Requirement = Print the line containing "- **Toast.jsx** - Notification system" and every later line of the records. Keep each one exactly as given, ending with the last.

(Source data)

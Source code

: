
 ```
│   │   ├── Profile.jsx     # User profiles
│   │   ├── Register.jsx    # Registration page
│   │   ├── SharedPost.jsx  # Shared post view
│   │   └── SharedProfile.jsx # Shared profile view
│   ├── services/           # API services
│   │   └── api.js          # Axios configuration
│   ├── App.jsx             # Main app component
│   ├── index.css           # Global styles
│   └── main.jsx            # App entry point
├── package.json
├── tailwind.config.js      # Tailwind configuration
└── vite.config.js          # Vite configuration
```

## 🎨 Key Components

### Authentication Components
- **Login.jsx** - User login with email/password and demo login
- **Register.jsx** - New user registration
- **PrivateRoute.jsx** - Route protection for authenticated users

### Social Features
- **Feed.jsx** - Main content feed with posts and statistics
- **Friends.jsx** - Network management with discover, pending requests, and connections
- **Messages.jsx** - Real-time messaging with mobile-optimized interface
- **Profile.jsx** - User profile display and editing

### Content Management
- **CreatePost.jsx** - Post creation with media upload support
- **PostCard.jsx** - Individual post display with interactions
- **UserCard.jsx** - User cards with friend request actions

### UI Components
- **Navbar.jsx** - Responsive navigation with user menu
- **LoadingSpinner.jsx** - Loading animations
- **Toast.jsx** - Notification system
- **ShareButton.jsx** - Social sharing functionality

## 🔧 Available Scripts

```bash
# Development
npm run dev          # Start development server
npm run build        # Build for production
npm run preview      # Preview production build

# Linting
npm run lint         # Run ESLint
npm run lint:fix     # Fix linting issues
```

Result below =
- **Toast.jsx** - Notification system
- **ShareButton.jsx** - Social sharing functionality

## 🔧 Available Scripts

```bash
# Development
npm run dev          # Start development server
npm run build        # Build for production
npm run preview      # Preview production build

# Linting
npm run lint         # Run ESLint
npm run lint:fix     # Fix linting issues
```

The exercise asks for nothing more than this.